If a line of the records contains the string "Moderate", copy it out.

•••••

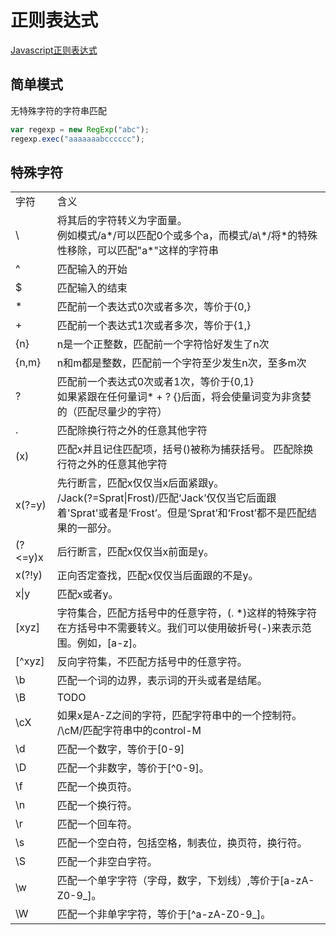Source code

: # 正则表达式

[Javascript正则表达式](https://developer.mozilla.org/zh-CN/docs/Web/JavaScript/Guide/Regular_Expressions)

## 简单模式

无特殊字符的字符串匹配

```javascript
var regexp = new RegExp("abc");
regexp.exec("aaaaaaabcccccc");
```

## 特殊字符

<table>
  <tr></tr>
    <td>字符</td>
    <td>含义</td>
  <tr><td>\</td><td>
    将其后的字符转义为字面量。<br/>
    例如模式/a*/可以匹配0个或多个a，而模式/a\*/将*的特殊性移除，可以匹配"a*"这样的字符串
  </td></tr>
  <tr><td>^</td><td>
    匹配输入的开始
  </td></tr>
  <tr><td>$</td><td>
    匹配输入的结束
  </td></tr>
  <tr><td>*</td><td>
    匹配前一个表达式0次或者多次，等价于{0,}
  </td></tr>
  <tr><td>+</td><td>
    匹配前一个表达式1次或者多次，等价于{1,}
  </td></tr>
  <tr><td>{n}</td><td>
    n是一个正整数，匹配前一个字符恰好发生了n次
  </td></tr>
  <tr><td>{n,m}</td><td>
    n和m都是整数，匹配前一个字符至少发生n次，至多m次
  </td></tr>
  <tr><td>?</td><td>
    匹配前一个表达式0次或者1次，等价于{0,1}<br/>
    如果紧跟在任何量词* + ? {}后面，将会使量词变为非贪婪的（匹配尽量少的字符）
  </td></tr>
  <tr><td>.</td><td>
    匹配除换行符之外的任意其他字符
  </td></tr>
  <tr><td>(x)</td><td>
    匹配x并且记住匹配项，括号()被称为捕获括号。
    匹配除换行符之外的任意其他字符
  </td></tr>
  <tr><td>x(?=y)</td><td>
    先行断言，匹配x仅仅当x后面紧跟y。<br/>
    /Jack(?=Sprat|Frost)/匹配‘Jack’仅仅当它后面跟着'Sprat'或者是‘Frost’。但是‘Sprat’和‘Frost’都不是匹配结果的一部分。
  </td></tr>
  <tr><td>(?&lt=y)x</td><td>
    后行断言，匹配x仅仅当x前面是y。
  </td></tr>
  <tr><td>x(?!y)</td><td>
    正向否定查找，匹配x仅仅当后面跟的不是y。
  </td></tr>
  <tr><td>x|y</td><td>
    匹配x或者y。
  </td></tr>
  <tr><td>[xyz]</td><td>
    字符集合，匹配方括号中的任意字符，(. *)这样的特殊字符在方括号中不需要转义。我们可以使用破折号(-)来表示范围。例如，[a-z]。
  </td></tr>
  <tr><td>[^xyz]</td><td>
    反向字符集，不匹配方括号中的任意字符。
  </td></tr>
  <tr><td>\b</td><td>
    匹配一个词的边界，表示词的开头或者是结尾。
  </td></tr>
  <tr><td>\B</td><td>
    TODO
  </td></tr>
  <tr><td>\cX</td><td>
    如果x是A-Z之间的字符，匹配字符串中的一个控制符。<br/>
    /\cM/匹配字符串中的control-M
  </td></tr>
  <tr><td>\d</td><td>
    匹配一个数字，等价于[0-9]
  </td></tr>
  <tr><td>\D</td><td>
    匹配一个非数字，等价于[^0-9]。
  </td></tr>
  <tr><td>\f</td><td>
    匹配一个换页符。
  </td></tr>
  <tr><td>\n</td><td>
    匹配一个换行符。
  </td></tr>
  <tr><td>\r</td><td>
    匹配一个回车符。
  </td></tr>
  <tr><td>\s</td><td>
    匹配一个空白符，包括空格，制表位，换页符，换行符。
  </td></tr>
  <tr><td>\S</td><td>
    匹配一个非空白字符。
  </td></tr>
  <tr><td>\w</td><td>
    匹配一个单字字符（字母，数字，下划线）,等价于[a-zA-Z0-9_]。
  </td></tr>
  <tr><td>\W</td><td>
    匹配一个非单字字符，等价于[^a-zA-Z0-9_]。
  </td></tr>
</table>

•••••

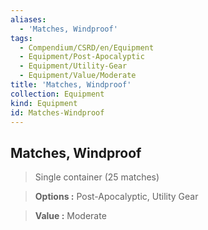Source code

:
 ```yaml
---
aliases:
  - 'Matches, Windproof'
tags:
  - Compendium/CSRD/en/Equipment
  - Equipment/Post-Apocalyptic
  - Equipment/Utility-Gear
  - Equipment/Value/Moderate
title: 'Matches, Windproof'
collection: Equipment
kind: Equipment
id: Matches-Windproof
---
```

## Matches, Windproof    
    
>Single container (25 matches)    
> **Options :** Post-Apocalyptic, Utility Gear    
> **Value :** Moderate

•••••

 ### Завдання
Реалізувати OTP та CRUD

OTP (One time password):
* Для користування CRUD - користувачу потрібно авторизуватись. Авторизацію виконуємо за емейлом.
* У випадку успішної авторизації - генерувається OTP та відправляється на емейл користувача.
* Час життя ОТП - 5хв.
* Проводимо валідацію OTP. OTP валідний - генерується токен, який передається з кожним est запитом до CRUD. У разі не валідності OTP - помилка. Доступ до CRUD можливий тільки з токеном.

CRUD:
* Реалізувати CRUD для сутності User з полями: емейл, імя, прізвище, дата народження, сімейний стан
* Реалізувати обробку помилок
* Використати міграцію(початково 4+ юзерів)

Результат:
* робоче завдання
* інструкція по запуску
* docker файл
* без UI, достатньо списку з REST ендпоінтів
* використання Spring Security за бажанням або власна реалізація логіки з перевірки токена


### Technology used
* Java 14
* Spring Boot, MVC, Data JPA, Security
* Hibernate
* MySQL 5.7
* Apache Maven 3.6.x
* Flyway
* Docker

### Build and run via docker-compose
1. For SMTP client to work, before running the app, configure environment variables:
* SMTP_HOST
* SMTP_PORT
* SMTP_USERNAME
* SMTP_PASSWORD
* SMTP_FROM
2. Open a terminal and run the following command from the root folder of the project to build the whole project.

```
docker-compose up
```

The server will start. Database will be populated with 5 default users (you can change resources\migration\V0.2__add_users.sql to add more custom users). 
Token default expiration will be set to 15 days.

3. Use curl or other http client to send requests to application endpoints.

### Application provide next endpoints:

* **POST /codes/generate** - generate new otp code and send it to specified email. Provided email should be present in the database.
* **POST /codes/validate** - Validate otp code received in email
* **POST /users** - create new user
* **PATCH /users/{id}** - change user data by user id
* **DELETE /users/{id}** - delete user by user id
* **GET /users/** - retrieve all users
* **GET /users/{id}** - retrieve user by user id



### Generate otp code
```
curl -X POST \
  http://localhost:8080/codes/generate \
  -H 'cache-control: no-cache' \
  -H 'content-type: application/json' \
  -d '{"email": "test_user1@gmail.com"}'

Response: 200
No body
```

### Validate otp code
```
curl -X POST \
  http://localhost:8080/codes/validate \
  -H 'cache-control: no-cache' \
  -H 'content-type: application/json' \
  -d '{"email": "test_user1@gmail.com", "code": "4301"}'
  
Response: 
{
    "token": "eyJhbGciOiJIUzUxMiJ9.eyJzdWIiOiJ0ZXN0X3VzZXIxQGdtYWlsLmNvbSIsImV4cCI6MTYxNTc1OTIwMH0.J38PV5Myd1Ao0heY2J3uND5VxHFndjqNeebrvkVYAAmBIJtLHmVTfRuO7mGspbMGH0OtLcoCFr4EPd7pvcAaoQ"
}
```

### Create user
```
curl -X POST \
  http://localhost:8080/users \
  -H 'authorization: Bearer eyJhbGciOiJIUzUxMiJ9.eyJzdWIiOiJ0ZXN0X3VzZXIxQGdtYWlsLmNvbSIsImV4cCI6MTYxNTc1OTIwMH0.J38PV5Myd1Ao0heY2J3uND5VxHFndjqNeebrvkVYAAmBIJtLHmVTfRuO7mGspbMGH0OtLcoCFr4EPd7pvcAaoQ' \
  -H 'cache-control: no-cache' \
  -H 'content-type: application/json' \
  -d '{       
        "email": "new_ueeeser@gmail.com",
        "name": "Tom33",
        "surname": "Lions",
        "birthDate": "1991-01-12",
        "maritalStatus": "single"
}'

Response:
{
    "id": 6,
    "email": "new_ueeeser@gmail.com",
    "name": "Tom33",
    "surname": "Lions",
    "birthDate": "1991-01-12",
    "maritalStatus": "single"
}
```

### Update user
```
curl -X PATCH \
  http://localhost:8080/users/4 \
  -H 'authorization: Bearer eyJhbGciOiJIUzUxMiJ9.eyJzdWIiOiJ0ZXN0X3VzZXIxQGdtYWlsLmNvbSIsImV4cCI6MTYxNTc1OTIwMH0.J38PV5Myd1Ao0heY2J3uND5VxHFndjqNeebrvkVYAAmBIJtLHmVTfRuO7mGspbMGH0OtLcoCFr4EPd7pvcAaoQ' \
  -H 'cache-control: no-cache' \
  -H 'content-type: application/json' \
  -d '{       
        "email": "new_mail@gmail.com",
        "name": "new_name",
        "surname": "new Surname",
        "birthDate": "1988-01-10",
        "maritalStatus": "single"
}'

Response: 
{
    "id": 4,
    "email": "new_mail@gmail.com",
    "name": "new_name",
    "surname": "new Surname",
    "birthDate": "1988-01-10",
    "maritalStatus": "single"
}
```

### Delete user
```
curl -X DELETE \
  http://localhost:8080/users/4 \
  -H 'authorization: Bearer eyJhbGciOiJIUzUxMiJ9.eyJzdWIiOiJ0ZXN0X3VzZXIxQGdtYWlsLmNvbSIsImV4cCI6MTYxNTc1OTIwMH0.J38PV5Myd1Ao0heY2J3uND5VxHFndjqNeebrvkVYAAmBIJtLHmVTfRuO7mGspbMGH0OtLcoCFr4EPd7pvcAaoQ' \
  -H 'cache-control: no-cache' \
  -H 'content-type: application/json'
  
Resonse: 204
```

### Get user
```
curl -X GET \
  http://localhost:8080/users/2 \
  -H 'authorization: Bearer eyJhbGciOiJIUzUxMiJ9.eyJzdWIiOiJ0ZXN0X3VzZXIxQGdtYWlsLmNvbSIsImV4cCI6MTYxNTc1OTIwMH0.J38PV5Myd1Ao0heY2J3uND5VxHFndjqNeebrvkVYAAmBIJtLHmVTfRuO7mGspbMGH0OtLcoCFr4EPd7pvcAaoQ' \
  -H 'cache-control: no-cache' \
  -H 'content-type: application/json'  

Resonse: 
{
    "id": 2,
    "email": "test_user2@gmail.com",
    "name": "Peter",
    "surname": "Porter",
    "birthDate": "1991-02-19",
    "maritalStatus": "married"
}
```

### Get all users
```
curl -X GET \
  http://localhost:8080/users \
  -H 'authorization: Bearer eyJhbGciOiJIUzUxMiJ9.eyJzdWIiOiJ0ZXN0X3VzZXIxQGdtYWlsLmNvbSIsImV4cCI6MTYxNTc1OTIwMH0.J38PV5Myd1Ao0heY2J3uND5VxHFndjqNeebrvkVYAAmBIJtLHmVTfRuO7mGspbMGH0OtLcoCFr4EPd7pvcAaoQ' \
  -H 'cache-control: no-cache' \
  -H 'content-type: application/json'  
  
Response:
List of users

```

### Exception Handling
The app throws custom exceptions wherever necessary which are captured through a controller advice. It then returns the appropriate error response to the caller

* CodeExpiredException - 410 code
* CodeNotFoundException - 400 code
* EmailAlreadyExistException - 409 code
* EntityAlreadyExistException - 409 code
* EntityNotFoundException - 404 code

•••••

- **EXPECTED ANSWER**
  - Equipment/Value/Moderate
> **Value :** Moderate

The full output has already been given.